Personally, I am more of a fan of the way Charmayne James and Ed & Martha Wright train themselves to look at specific points in front of the horse during the turn, rather than the sideways look, especially during slower than competition speed practice. But it does take more practice to get it right. Rather than try to re-explain it, here is an article written by Charmayne that shows her Axis Point pattern and her philosophy....The Eyes Have It.



Laughing Orca Ranch said...

Wow. Thanks for explaining this. I've been told this by so many instructors and other folks and somehow it just didn't totally sink in. But your explanation and photos make so much sense and was easier to understand. I may never barrel race, but what you said crosses all levels of riding.

I have this problem sometimes, too, where I stare at the back of my horse's neck instead of where I want her to go. And she will just stop. lol!

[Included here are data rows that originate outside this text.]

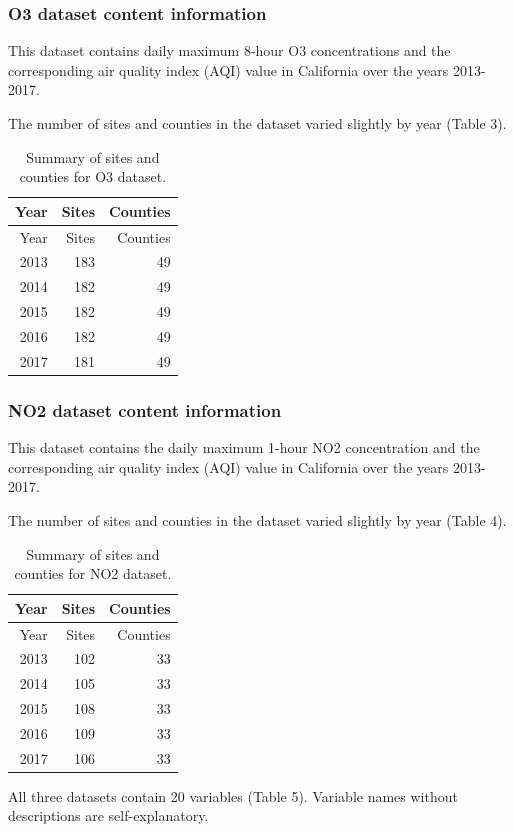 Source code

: \documentclass[12pt,]{article}
\begin{document}
\hypertarget{o3-dataset-content-information}{%
\subsubsection{O3 dataset content
information}\label{o3-dataset-content-information}}

This dataset contains daily maximum 8-hour O3 concentrations and the
corresponding air quality index (AQI) value in California over the years
2013-2017.

The number of sites and counties in the dataset varied slightly by year
(Table 3).

\begin{longtable}[]{@{}rrr@{}}
\caption{Summary of sites and counties for O3 dataset.}\tabularnewline
\toprule
Year & Sites & Counties\tabularnewline
\midrule
\endfirsthead
\toprule
Year & Sites & Counties\tabularnewline
\midrule
\endhead
2013 & 183 & 49\tabularnewline
2014 & 182 & 49\tabularnewline
2015 & 182 & 49\tabularnewline
2016 & 182 & 49\tabularnewline
2017 & 181 & 49\tabularnewline
\bottomrule
\end{longtable}

\hypertarget{no2-dataset-content-information}{%
\subsubsection{NO2 dataset content
information}\label{no2-dataset-content-information}}

This dataset contains the daily maximum 1-hour NO2 concentration and the
corresponding air quality index (AQI) value in California over the years
2013-2017.

The number of sites and counties in the dataset varied slightly by year
(Table 4).

\begin{longtable}[]{@{}rrr@{}}
\caption{Summary of sites and counties for NO2 dataset.}\tabularnewline
\toprule
Year & Sites & Counties\tabularnewline
\midrule
\endfirsthead
\toprule
Year & Sites & Counties\tabularnewline
\midrule
\endhead
2013 & 102 & 33\tabularnewline
2014 & 105 & 33\tabularnewline
2015 & 108 & 33\tabularnewline
2016 & 109 & 33\tabularnewline
2017 & 106 & 33\tabularnewline
\bottomrule
\end{longtable}

All three datasets contain 20 variables (Table 5). Variable names
without descriptions are self-explanatory.
\end{document}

I think it stems from the times I spent preparing for the next big blow-up from my previous horse. I was always watching her ears for signs of pissiness, because I knew I was in for a buck, a crow hop, a spin or a bolt.

It's so nice now not to have to be always bracing for the worse while not having to set myself up to argue wiuth my horse all the time. But I do need to work on trusting my horse more and looking where I want her to go, so she understands.....and doesn't have to feel a hole being bored down into her neck from my eyes. lol!

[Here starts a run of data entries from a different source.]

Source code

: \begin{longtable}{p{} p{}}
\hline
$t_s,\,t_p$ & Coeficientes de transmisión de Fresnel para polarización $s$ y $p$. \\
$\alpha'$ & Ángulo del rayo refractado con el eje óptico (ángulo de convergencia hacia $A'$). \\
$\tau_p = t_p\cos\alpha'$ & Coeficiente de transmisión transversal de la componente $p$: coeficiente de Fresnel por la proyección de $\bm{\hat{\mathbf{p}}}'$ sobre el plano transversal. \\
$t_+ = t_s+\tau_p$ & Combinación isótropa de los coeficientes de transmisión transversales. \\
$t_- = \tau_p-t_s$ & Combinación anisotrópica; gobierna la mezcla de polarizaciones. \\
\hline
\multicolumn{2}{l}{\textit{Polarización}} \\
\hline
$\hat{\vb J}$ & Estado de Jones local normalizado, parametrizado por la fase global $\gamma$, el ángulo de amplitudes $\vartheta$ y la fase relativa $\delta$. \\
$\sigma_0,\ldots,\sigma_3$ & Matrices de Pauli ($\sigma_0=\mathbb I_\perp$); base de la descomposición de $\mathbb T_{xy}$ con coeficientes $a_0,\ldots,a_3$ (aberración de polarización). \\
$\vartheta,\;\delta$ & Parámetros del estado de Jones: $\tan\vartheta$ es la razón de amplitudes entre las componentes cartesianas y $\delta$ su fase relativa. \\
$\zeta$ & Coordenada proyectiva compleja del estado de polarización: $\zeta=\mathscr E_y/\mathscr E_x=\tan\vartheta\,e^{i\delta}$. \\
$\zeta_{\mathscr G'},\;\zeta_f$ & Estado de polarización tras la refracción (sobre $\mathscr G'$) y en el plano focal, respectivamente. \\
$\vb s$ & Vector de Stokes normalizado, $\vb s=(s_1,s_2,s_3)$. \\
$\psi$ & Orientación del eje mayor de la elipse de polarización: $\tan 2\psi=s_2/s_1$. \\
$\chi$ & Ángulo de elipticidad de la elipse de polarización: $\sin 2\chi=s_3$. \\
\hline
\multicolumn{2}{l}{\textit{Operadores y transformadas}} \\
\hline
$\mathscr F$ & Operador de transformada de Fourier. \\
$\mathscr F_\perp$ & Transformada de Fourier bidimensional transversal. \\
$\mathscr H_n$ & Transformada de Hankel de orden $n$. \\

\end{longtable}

Thanks for this post. I really appreciate it.


Rising Rainbow said...

That's what they teach you in dressage. Look where you want your horse to go. Funny how it all comes down to a few basic principles no matter what you're doing with your horse.

cdncowgirl said...

I am guilt of looking at my barrel as well!! Although I try not to it sometimes creeps in, I have to be really conscious of it when I run. Funny thing though, when I try to look "at the points" a couple of my friends look at the pics and tell me I'm looking at my barrel. I guess for people who are used to the old school "look at your next barrel" method the points method appears wrong in photos.

Leah Fry said...

I have had the same experience as Lisa. I'm definitely going to try this next time. Thanks!

BrownEyed Cowgirls said...

RR-That is so true. The basics are the basics, no matter what discipline.

Cdn-I think a lot of us do it. If a person is even looking down their horse's neck, it can look like you are looking at the barrel in pictures. I've gotten really bad though as my head is rotating to keep looking at the top of the barrel even as we are leaving it-LOL. I am going to have to practice looking at the next barrel, just to get over staring at the top of the barrel I am on.

Lisa and Leah-I'm glad it may help. It's something a lot of people do. I am guilty of staring down at the shoulders when I am riding greenies.

fernvalley01 said...

Good advice I agree the basics are , " look where you want to go" Interesting how we percieve the disciplines to be so different , yet they often start in the same place

City girl turned Country Girl said...

Great explanation of "the looks"! With DD's old horse he had an extreme sensitivity, she needed to be looking at the next barrel or he would turn way to wide! Still working to see how the new horse will play out! Good luck getting it right for you and Moon!